Der erste Sieg für die Borussia im vierten Spiel – endlich! Zwar hatten diesen Lauf der Dinge kluge Köpfe schon früh vorausgesehen, doch führte das 2:1 in Gladbach für hörbares Durchatmen. Ein desaströser Saisonstart, der Trainer und Mannschaft noch mehr unter Druck setzt, ist vorerst einmal abgewendet.

Der denkwürdigste Moment dieses Vfduells fiel in die 34. Spielminute. Die Gladbach-Fans in der Nordkurve skandierten lautstark: „Osnabrück, Osnabrück!“ Anschließend hallte ein „Vau-Ääff-Äähell!“ zu den Lila-Weißen und wurde dort mit „Vau-Ääff-Äähell!“ beantwortet. So ging das eine Zeitlang hin und her: „Vau-Ääff-Äähell!“ – „Vau-Ääff-Äähell!“ Schön war das und rührend und wie wir uns das immer erträumt hatten: Ein waches Zeichen der VfLiebe.

„Der individuellen Klasse eines amtierenden deutschen Nationalspielers war die Osnabrücker Hintermannschaft zwei Mal nicht gewachsen“, sagt der Borusse nach der ersten Halbzeit. „Bei den zwei Neuville-Treffern hat Gladbach jeweils zwölf gegen zehn gespielt, denn Hennings und Aziz mit ihren Fehlern im Mittelfeld sind ihrer eigenen Mannschaft in den beiden Situationen schwer zuzurechnen“, entgegnet der Osnabrücker. Gladbach also führte schnell 2:0 und war doch bis dahin eigentlich genauso chancenlos wie Osnabrück.

„Wie viele Fans von denen wohl mitkommen“, fragte sich ein anderer Fohlen-Fan im Shuttle-Bus. „Nie im Leben mehr als 1000“, prophezeite sein Freund. Jener Freund wird sich heute zwei Mal gewundert haben. Das erste Mal über die gut gefüllte lila-weiße Kurve. Das zweite Mal in der zweiten Halbzeit, als eine völlig verwandelte Osnabrücker Mannschaft ein zuweilen sehr gefälliges und kombinationssicheres Angriffsspiel aufzog und die Borussia, abgesehen vom ein oder anderen Konter, zeitweise in der eigenen Hälfte einschnürte.

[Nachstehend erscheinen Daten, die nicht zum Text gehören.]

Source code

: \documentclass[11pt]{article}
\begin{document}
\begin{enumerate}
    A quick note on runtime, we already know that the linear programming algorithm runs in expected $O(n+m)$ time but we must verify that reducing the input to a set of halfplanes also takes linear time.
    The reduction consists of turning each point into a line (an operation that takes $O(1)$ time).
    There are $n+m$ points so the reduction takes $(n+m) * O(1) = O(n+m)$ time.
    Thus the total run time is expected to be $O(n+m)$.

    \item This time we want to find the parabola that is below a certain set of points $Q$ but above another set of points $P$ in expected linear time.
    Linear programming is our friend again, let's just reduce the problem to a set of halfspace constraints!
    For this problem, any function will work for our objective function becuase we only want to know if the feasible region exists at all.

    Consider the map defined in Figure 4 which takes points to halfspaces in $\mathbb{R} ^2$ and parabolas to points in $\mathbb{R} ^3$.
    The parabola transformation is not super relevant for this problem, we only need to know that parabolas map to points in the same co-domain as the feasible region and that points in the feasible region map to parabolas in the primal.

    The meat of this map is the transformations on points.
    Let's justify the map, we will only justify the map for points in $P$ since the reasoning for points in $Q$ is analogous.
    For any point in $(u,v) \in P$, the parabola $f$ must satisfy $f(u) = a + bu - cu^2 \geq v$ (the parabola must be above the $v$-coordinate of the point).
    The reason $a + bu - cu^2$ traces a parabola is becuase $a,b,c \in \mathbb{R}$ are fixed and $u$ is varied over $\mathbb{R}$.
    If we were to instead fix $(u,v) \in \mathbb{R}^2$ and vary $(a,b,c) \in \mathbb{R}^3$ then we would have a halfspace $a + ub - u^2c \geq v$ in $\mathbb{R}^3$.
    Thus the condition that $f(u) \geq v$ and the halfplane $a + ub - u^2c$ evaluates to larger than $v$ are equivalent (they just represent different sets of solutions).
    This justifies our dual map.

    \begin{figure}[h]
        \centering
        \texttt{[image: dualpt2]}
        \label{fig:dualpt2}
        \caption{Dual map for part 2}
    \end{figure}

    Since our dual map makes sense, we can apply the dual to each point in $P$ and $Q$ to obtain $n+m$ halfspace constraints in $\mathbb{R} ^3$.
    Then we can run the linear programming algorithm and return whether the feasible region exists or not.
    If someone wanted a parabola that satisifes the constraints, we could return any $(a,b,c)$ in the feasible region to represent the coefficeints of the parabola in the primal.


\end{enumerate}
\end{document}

„Ich werde mir nie in Passivität die Liga ermauern wollen“, erklärte VfL-Coach Claus-Dieter Wollitz nach Spielschluss, was ihm außer den beiden Gegentoren an der ersten Halbzeit überhaupt nicht gefallen hatte. Eben zu passiv, zu zurückhaltend, zu harmlos. Das hieß umgekehrt nicht, dass Gladbach ein Feuerwerk abgefackelt hätte, doch die entscheidenden Zweikämpfe gewann die Borussia. Ohne viel investieren zu müssen, führte Jos Luhukays Team souverän. Dann wechselte Wollitz mit Tredup und Manno zwei Schwachpunkte aus und mit Thomik und Touré, der erst zwei Mal mit der Mannschaft trainiert hat, zwei Aktivposten ein. Wie von Zauberhand änderten auch Aziz und vor allem Nouri ihre Arbeitseinstellung und machten all das richtig, was sie in der ersten Hälfte falsch gemacht hatten. Luhukay fand, zu diesem Zeitpunkt hätte seine Mannschaft eigentlich schon 3:0 führen müssen, am Ende hätte das Spiel dann jedoch auch unentschieden ausgehen können.

Glücklich also, dass die Borussen das Osnabrücker Tor nach den Neuville-Treffern vornehmlich friendly unter Feuer nahmen (Hohoho!), zeigte nun der VfL, dass er auch bei großen Namen in dieser Liga mitzuspielen gedenkt. „Wir haben heute drei Dinge gezeigt: Wir können Tempo gehen! Wir können Fußball spielen! Wir wollen auch in fremden Stadien angreifen!“ Pele Wollitz fand das Spiel seiner Mannschaft in der zweiten Hälfte „ordentlich, wenn nicht sogar gut“. Anscheinend fanden das auch die Osnabrücker Fans, die ihre Mannschaft feierten, als sei der 2:2-Ausgleich doch noch gefallen. Der blieb dem Aufsteiger verwehrt, obwohl in den letzten Spielminuten gar Thomas Cichon die Abwehrkette verließ und sich ins offensive Mittelfeld (!) einordnete. Schließlich muss sich Osnabrück mit Komplimenten begnügen, die immerhin zuversichtlich stimmen für die kommenden Monate; die drei Punkte hat der VfL verloren. Die Borussia dagegen gewinnt nach einem zeitweise starken Fußballspiel den ersten Dreier. Seit an Seit stehen beide VfLs nun auf den Plätzen Zehn und Elf in der Tabelle.

In Erinnerung bleiben: Die Trainer Jos Luhukay und Pele Wollitz, die sich einander herzend ein erregtes „Bis morgen!“ zuhauchten; Erich Ruthemöller, der das Spiel bei jenem Trainerlehrgang analysieren lassen will und nun grübeln muss, welches Team aufgrund welcher Halbzeit das bessere war; Oliver Neuville und Assimiuo Touré, die, obwohl erstmals (von Beginn an wieder) dabei, sogleich ihren Wert für ihre Mannschaften unter Beweis stellten; und der Schal, der den BorussiaPark so schnell nicht wieder sehen wird.